Hopper taught at ASDB for 14 years. The experience made him a better instructor, person and dad, he says. And while he brings that goodness with him, he also carries the experience of being a student who is blind.

The third floor of 149 N. Stone will house the new Tucson School for the Blind in downtown. It opens Aug. 3. Credit: Esa Simonson

“Being legally blind myself, I get it,” he said. “I get the stress, the anxiety, the fear of large populations of students and being left behind. So success for the school is ensuring these students are not left behind, that they are given a voice and given a purpose in life.”

School director Kate Scally echoes that objective.

“We feel very, very strongly about building independence in our students,” said Scally, who was a music teacher at ASDB and taught there for 15 years. “That’s the dream, right?”

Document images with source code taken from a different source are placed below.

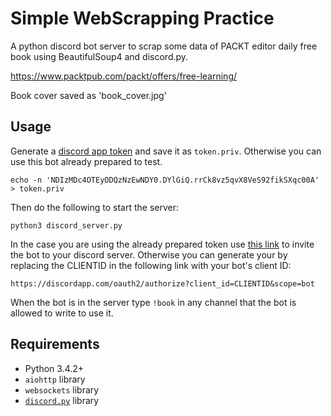 # Simple WebScrapping Practice


A python discord bot server to scrap some data of PACKT editor daily free book using BeautifulSoup4 and discord.py.


https://www.packtpub.com/packt/offers/free-learning/

Book cover saved as 'book_cover.jpg'
## Usage

Generate a [discord app token][token] and save it as `token.priv`.
Otherwise you can use this bot already prepared to test.

```
echo -n 'NDIzMDc4OTEyODQzNzEwNDY0.DYlGiQ.rrCk8vz5qvX8VeS92fikSXqc00A' > token.priv
```

Then do the following to start the server:

```
python3 discord_server.py
```

In the case you are using the already prepared token use [this link][invite] to invite the bot to your discord server. Otherwise you can generate your by replacing the CLIENTID in the following link with your bot's client ID:

```
https://discordapp.com/oauth2/authorize?client_id=CLIENTID&scope=bot
```

When the bot is in the server type `!book` in any channel that the bot is allowed to write to use it.

[invite]:https://discordapp.com/oauth2/authorize?client_id=423078912843710464&scope=bot
[token]: https://discordapp.com/developers/applications/me
## Requirements

- Python 3.4.2+
- `aiohttp` library
- `websockets` library
- [`discord.py`][discordpy] library

[discordpy]: https://github.com/Rapptz/discord.py
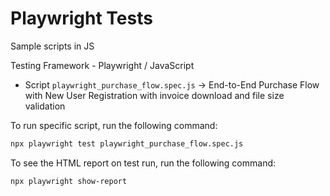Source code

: # Playwright Tests
Sample scripts in JS

Testing Framework - Playwright / JavaScript
- Script `playwright_purchase_flow.spec.js` -> End-to-End Purchase Flow with New User Registration with invoice download and file size validation

To run specific script, run the following command:
```bash
npx playwright test playwright_purchase_flow.spec.js 
```

To see the HTML report on test run, run the following command:
```bash
npx playwright show-report 
```
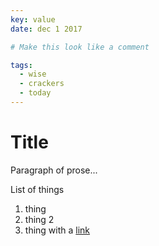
 ```yaml
---
key: value
date: dec 1 2017

# Make this look like a comment

tags:
  - wise
  - crackers
  - today
---
```


# Title

Paragraph of prose...

List of things

1. thing
2. thing 2
3. thing with a [link](http://heartsbound.com)

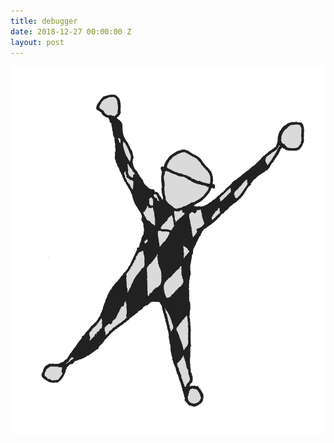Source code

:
 ```yaml
---
title: debugger
date: 2018-12-27 00:00:00 Z
layout: post
---
```


![image](/images/2018/12/debugger2.png)
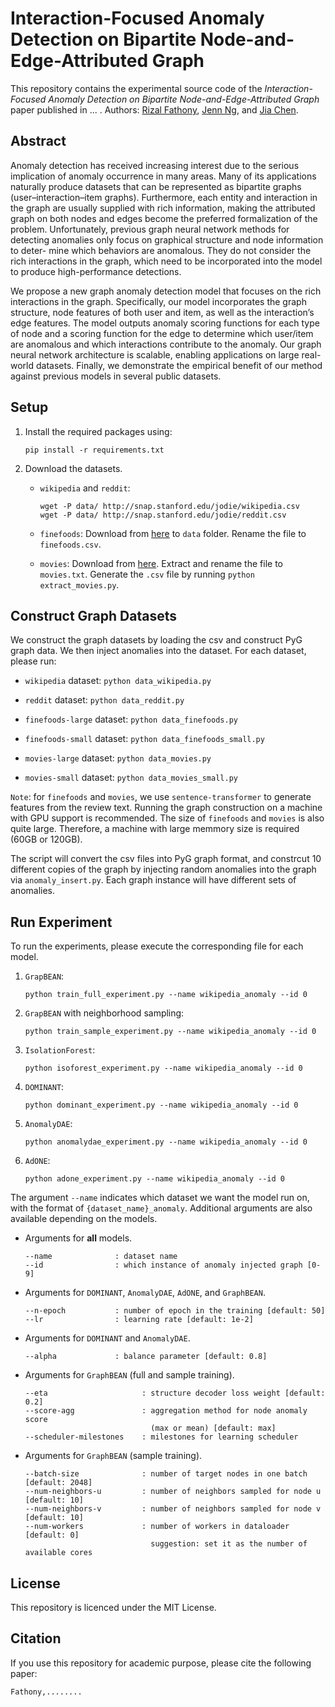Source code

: # Interaction-Focused Anomaly Detection on Bipartite Node-and-Edge-Attributed Graph

This repository contains the experimental source code of the *Interaction-Focused Anomaly Detection on Bipartite Node-and-Edge-Attributed Graph* paper published in ... . 
Authors: [Rizal Fathony](mailto:rizal.fathony@grab.com), [Jenn Ng](mailto:jenn.ng@grab.com), and [Jia Chen](mailto:jia.chen@grab.com).

## Abstract

Anomaly detection has received increasing interest due to the serious implication of anomaly occurrence in many areas. Many of its applications naturally produce datasets that can be represented as bipartite graphs (user–interaction–item graphs). Furthermore, each entity and interaction in the graph are usually supplied with rich information, making the attributed graph on both nodes and edges become the preferred formalization of the problem. Unfortunately, previous graph neural network methods for detecting anomalies only focus on graphical structure and node information to deter- mine which behaviors are anomalous. They do not consider the rich interactions in the graph, which need to be incorporated into the model to produce high-performance detections.

We propose a new graph anomaly detection model that focuses on the rich interactions in the graph. Specifically, our model incorporates the graph structure, node features of both user and item, as well as the interaction’s edge features. The model outputs anomaly scoring functions for each type of node and a scoring function for the edge to determine which user/item are anomalous and which interactions contribute to the anomaly. Our graph neural network architecture is scalable, enabling applications on large real-world datasets. Finally, we demonstrate the empirical benefit of our method against previous models in several public datasets.

## Setup

1. Install the required packages using:
    ```
    pip install -r requirements.txt
    ```
2. Download the datasets.

    - `wikipedia` and `reddit`:
        ```
        wget -P data/ http://snap.stanford.edu/jodie/wikipedia.csv
        wget -P data/ http://snap.stanford.edu/jodie/reddit.csv
        ```

    - `finefoods`:  Download from [here](https://www.kaggle.com/datasets/snap/amazon-fine-food-reviews?select=Reviews.csv) to `data` folder. Rename the file to `finefoods.csv`.

    - `movies`:  Download from [here](https://snap.stanford.edu/data/web-Movies.html). Extract and rename the file to `movies.txt`. Generate the `.csv` file by running `python extract_movies.py`.


## Construct Graph Datasets

We construct the graph datasets by loading the csv and construct PyG graph data. We then inject anomalies into the dataset. For each dataset, please run:
- `wikipedia` dataset: `python data_wikipedia.py`
- `reddit` dataset: `python data_reddit.py`

- `finefoods-large` dataset: `python data_finefoods.py`
- `finefoods-small` dataset: `python data_finefoods_small.py`
- `movies-large` dataset: `python data_movies.py`
- `movies-small` dataset: `python data_movies_small.py`

`Note`: for `finefoods` and `movies`, we use `sentence-transformer` to generate features from the review text. Running the graph construction on a machine with GPU support is recommended. The size of `finefoods` and `movies` is also quite large. Therefore, a machine with large memmory size is required (60GB or 120GB). 

The script will convert the csv files into PyG graph format, and constrcut 10 different copies of the graph by injecting random anomalies into the graph via `anomaly_insert.py`. Each graph instance will have different sets of anomalies. 

## Run Experiment

To run the experiments, please execute the corresponding file for each model. 

1. `GrapBEAN`: 
    ```
    python train_full_experiment.py --name wikipedia_anomaly --id 0
    ```

1. `GrapBEAN` with neighborhood sampling: 
    ```
    python train_sample_experiment.py --name wikipedia_anomaly --id 0
    ```

1. `IsolationForest`: 
    ```
    python isoforest_experiment.py --name wikipedia_anomaly --id 0
    ```

1. `DOMINANT`: 
    ```
    python dominant_experiment.py --name wikipedia_anomaly --id 0
    ```

1. `AnomalyDAE`: 
    ```
    python anomalydae_experiment.py --name wikipedia_anomaly --id 0
    ```

1. `AdONE`: 
    ```
    python adone_experiment.py --name wikipedia_anomaly --id 0
    ```

The argument `--name` indicates which dataset we want the model run on, with the format of `{dataset_name}_anomaly`. Additional arguments are also available depending on the models.

- Arguments for **all** models.
    ```
    --name              : dataset name
    --id                : which instance of anomaly injected graph [0-9]
    ```
- Arguments for `DOMINANT`, `AnomalyDAE`, `AdONE`, and `GraphBEAN`.
    ```
    --n-epoch           : number of epoch in the training [default: 50]
    --lr                : learning rate [default: 1e-2]
    ```
- Arguments for `DOMINANT` and `AnomalyDAE`.
    ```
    --alpha             : balance parameter [default: 0.8]
    ```
- Arguments for `GraphBEAN` (full and sample training).
    ```
    --eta                     : structure decoder loss weight [default: 0.2]
    --score-agg               : aggregation method for node anomaly score
                                (max or mean) [default: max]      
    --scheduler-milestones    : milestones for learning scheduler             
    ```
- Arguments for `GraphBEAN` (sample training).
    ```
    --batch-size              : number of target nodes in one batch [default: 2048]
    --num-neighbors-u         : number of neighbors sampled for node u [default: 10]
    --num-neighbors-v         : number of neighbors sampled for node v [default: 10]
    --num-workers             : number of workers in dataloader [default: 0]       
                                suggestion: set it as the number of available cores  
    ```

## License

This repository is licenced under the MIT License.

## Citation

If you use this repository for academic purpose, please cite the following paper:

```
Fathony,........
```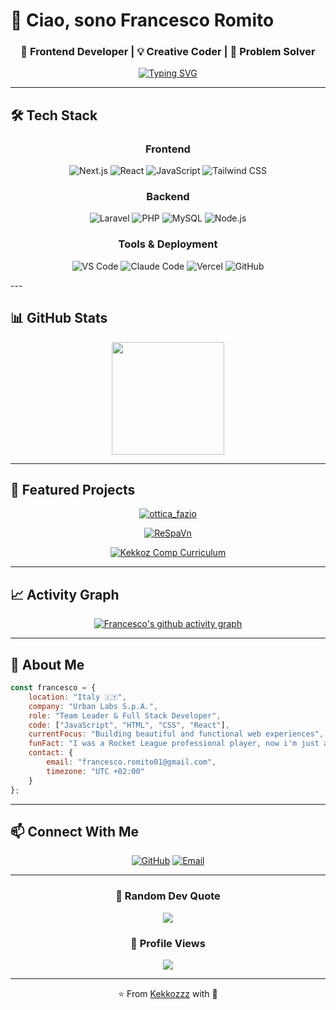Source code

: # 👋 Ciao, sono Francesco Romito

<div align="center">
  
### 🎨 Frontend Developer | 💡 Creative Coder | 🚀 Problem Solver

[![Typing SVG](https://readme-typing-svg.demolab.com?font=Fira+Code&weight=600&size=28&duration=3000&pause=1000&color=FF6B35&center=true&vCenter=true&random=false&width=600&lines=Frontend+Developer;UI%2FUX+Enthusiast;JavaScript+%7C+React+Expert;Always+Learning+%F0%9F%9A%80)](https://git.io/typing-svg)

</div>

---

## 🛠️ Tech Stack

<div align="center">

### Frontend

![Next.js](https://img.shields.io/badge/Next.js-000000?style=for-the-badge&logo=nextdotjs&logoColor=white)
![React](https://img.shields.io/badge/React-20232A?style=for-the-badge&logo=react&logoColor=61DAFB)
![JavaScript](https://img.shields.io/badge/JavaScript-F7DF1E?style=for-the-badge&logo=javascript&logoColor=black)
![Tailwind CSS](https://img.shields.io/badge/Tailwind_CSS-38B2AC?style=for-the-badge&logo=tailwind-css&logoColor=white)

### Backend

![Laravel](https://img.shields.io/badge/Laravel-FF2D20?style=for-the-badge&logo=laravel&logoColor=white)
![PHP](https://img.shields.io/badge/PHP-777BB4?style=for-the-badge&logo=php&logoColor=white)
![MySQL](https://img.shields.io/badge/MySQL-4479A1?style=for-the-badge&logo=mysql&logoColor=white)
![Node.js](https://img.shields.io/badge/Node.js-339933?style=for-the-badge&logo=nodedotjs&logoColor=white)

### Tools & Deployment

![VS Code](https://img.shields.io/badge/VS_Code-007ACC?style=for-the-badge&logo=visual-studio-code&logoColor=white)
![Claude Code](https://img.shields.io/badge/Claude_Code-191919?style=for-the-badge&logo=anthropic&logoColor=white)
![Vercel](https://img.shields.io/badge/Vercel-000000?style=for-the-badge&logo=vercel&logoColor=white)
![GitHub](https://img.shields.io/badge/GitHub-100000?style=for-the-badge&logo=github&logoColor=white)

</div>
---

## 📊 GitHub Stats

<div align="center">
  
<img height="180em" src="https://github-readme-stats.vercel.app/api/top-langs/?username=Kekkozzz&layout=compact&theme=radical&border_radius=10&bg_color=0D1117&title_color=FF6B35&text_color=FFFFFF"/>

</div>

---

## 🎯 Featured Projects

<div align="center">

[![ottica_fazio](https://github-readme-stats.vercel.app/api/pin/?username=Kekkozzz&repo=ottica_fazio&theme=radical&border_radius=10&bg_color=0D1117&title_color=FF6B35&text_color=FFFFFF&icon_color=FF6B35)](https://github.com/Kekkozzz/ottica_fazio)

[![ReSpaVn](https://github-readme-stats.vercel.app/api/pin/?username=Kekkozzz&repo=ReSpaVn&theme=radical&border_radius=10&bg_color=0D1117&title_color=FF6B35&text_color=FFFFFF&icon_color=FF6B35)](https://github.com/Kekkozzz/ReSpaVn)

[![Kekkoz Comp Curriculum](https://github-readme-stats.vercel.app/api/pin/?username=Kekkozzz&repo=Kekkoz_Comp_Curriculum&theme=radical&border_radius=10&bg_color=0D1117&title_color=FF6B35&text_color=FFFFFF&icon_color=FF6B35)](https://github.com/Kekkozzz/Kekkoz_Comp_Curriculum)

</div>

---

## 📈 Activity Graph

<div align="center">
  
[![Francesco's github activity graph](https://github-readme-activity-graph.vercel.app/graph?username=Kekkozzz&theme=tokyo-night&bg_color=0D1117&color=FF6B35&line=FF6B35&point=FFFFFF&area=true&hide_border=true)](https://github.com/ashutosh00710/github-readme-activity-graph)

</div>

---

## 💼 About Me

```javascript
const francesco = {
    location: "Italy 🇮🇹",
    company: "Urban Labs S.p.A.",
    role: "Team Leader & Full Stack Developer",
    code: ["JavaScript", "HTML", "CSS", "React"],
    currentFocus: "Building beautiful and functional web experiences",
    funFact: "I was a Rocket League professional player, now i'm just a coder ༼ つ ◕_◕ ༽つ",
    contact: {
        email: "francesco.romito01@gmail.com",
        timezone: "UTC +02:00"
    }
};
```

---

## 📫 Connect With Me

<div align="center">
  
[![GitHub](https://img.shields.io/badge/GitHub-100000?style=for-the-badge&logo=github&logoColor=white)](https://github.com/Kekkozzz)
[![Email](https://img.shields.io/badge/Email-D14836?style=for-the-badge&logo=gmail&logoColor=white)](mailto:francesco.romito01@gmail.com)

</div>

---

<div align="center">
  
### 💭 Random Dev Quote

![](https://quotes-github-readme.vercel.app/api?type=horizontal&theme=radical)

### 👀 Profile Views

![](https://komarev.com/ghpvc/?username=Kekkozzz&color=FF6B35&style=for-the-badge)

---

⭐️ From [Kekkozzz](https://github.com/Kekkozzz) with 🧡

</div>

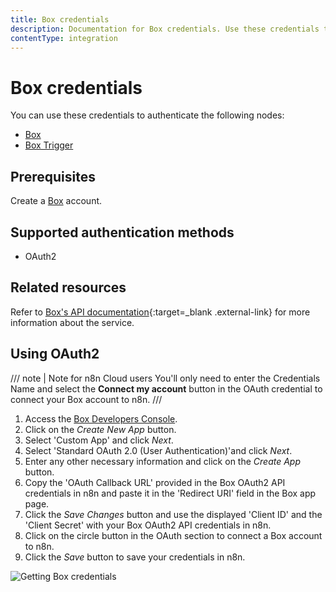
 ```yaml
---
title: Box credentials
description: Documentation for Box credentials. Use these credentials to authenticate Box in n8n, a workflow automation platform.
contentType: integration
---
```


# Box credentials

You can use these credentials to authenticate the following nodes:

- [Box](/integrations/builtin/app-nodes/n8n-nodes-base.box/)
- [Box Trigger](/integrations/builtin/trigger-nodes/n8n-nodes-base.boxtrigger/)

## Prerequisites

Create a [Box](https://www.box.com/) account.

## Supported authentication methods

- OAuth2

## Related resources

Refer to [Box's API documentation](https://developer.box.com/reference/){:target=_blank .external-link} for more information about the service.

## Using OAuth2

/// note | Note for n8n Cloud users
You'll only need to enter the Credentials Name and select the **Connect my account** button in the OAuth credential to connect your Box account to n8n.
///

1. Access the [Box Developers Console](https://app.box.com/developers/console).
2. Click on the *Create New App* button.
3. Select 'Custom App' and click *Next*.
4. Select 'Standard OAuth 2.0 (User Authentication)'and click *Next*.
5. Enter any other necessary information and click on the *Create App* button.
6. Copy the 'OAuth Callback URL' provided in the Box OAuth2 API credentials in n8n and paste it in the 'Redirect URI' field in the Box app page.
7. Click the *Save Changes* button and use the displayed 'Client ID' and the 'Client Secret' with your Box OAuth2 API credentials in n8n.
10. Click on the circle button in the OAuth section to connect a Box account to n8n.
11. Click the *Save* button to save your credentials in n8n.

![Getting Box credentials](/_images/integrations/builtin/credentials/box/using-oauth.gif)

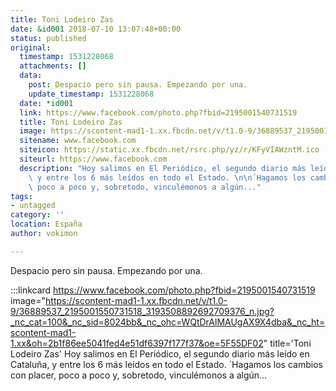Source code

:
 ```yaml
---
title: Toni Lodeiro Zas
date: &id001 2018-07-10 13:07:48+00:00
status: published
original:
  timestamp: 1531228068
  attachments: []
  data:
    post: Despacio pero sin pausa. Empezando por una.
    update_timestamp: 1531228068
  date: *id001
  link: https://www.facebook.com/photo.php?fbid=2195001540731519
  title: Toni Lodeiro Zas
  image: https://scontent-mad1-1.xx.fbcdn.net/v/t1.0-9/36889537_2195001550731518_3193508892692709376_n.jpg?_nc_cat=100&_nc_sid=8024bb&_nc_ohc=WQtDrAlMAUgAX9X4dba&_nc_ht=scontent-mad1-1.xx&oh=2b1f86ee5041fed4e51df6397f177f37&oe=5F55DF02
  sitename: www.facebook.com
  siteicon: https://static.xx.fbcdn.net/rsrc.php/yz/r/KFyVIAWzntM.ico
  siteurl: https://www.facebook.com
  description: "Hoy salimos en El Periódico, el segundo diario más leído en Cataluña,\
    \ y entre los 6 más leídos en todo el Estado. \n\n´Hagamos los cambios con placer,\
    \ poco a poco y, sobretodo, vinculémonos a algún..."
tags:
- untagged
category: ''
location: España
author: vokimon

---
```

Despacio pero sin pausa. Empezando por una.

:::linkcard https://www.facebook.com/photo.php?fbid=2195001540731519 image="https://scontent-mad1-1.xx.fbcdn.net/v/t1.0-9/36889537_2195001550731518_3193508892692709376_n.jpg?_nc_cat=100&_nc_sid=8024bb&_nc_ohc=WQtDrAlMAUgAX9X4dba&_nc_ht=scontent-mad1-1.xx&oh=2b1f86ee5041fed4e51df6397f177f37&oe=5F55DF02" title='Toni Lodeiro Zas'
    Hoy salimos en El Periódico, el segundo diario más leído en Cataluña, y entre los 6 más leídos en todo el Estado.         ´Hagamos los cambios con placer, poco a poco y, sobretodo, vinculémonos a algún...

That vision could eventually incorporate about 30 students and more staff, Scally says. The school currently accepts students with Empowerment Scholarship Accounts only, Scally said, and it is working to become state-certified so it can eventually take public school students who are referred there by their neighborhood school.

Scally began exploring the idea of the school in February, when it was clear ASDB would close and she was to be laid off. At that point, 15 families sued ASDB saying they the administration moved forward with plans to close programs for students who are blind or visually impaired while “maintaining or prioritizing programming for deaf and hard-of-hearing students.”

“I think we all were still hoping there was some sort of recourse at that point,” Scally told Arizona Luminaria. “That we could perhaps advocate for sustaining the opportunity for the students to stay together as a community.”

That unity and those relationships are most valuable to parent Sierra Vinson.

“As a parent, it means everything to know my child will be learning in an environment where the teachers are not only highly qualified, but genuinely passionate about helping students succeed,” said Vinson, whose daughter Elena, 11, will transfer from ASDB to the new school.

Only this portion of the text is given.